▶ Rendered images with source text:
· · · ·
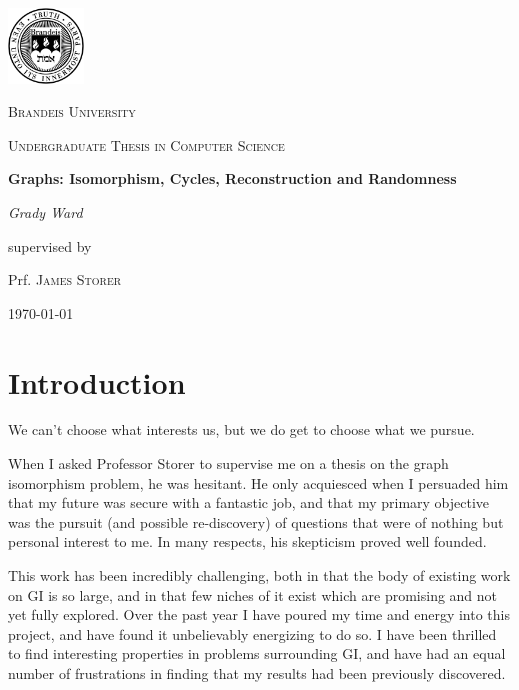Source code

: \documentclass[11pt,a4paper]{report}
\begin{document}
\nocite{*}

\begin{titlepage}
	\centering
	\includegraphics[width=0.15\textwidth]{brandeis-seal}\par\vspace{1cm}
	{\scshape\LARGE Brandeis University \par}
	\vspace{1cm}
	{\scshape\Large Undergraduate Thesis in Computer Science\par}
	\vspace{1.5cm}
	{\huge\bfseries Graphs: Isomorphism, Cycles, Reconstruction and Randomness\par}
	\vspace{2cm}
	{\Large\itshape Grady Ward\par}
	\vfill
	supervised by\par
	Prf. \textsc{James Storer}
	\vfill

	{\large \today\par}
\end{titlepage}

\tableofcontents

\chapter*{Introduction}
We can't choose what interests us, but we do get to choose what we pursue.

When I asked Professor Storer to supervise me on a thesis on the graph isomorphism problem, he was hesitant.
He only acquiesced when I persuaded him that my future was secure with a fantastic job, and that my primary objective was the pursuit (and possible re-discovery) of questions that were of nothing but personal interest to me.
In many respects, his skepticism proved well founded.

This work has been incredibly challenging, both in that the body of existing work on GI is so large, and in that few niches of it exist which are promising and not yet fully explored.
Over the past year I have poured my time and energy into this project, and have found it unbelievably energizing to do so.
I have been thrilled to find interesting properties in problems surrounding GI, and have had an equal number of frustrations in finding that my results had been previously discovered.
\end{document}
· · · ·
▶ Work to be completed:
Spot the lines above that mention "been" and copy them.

▶ Completed task:
This work has been incredibly challenging, both in that the body of existing work on GI is so large, and in that few niches of it exist which are promising and not yet fully explored.
I have been thrilled to find interesting properties in problems surrounding GI, and have had an equal number of frustrations in finding that my results had been previously discovered.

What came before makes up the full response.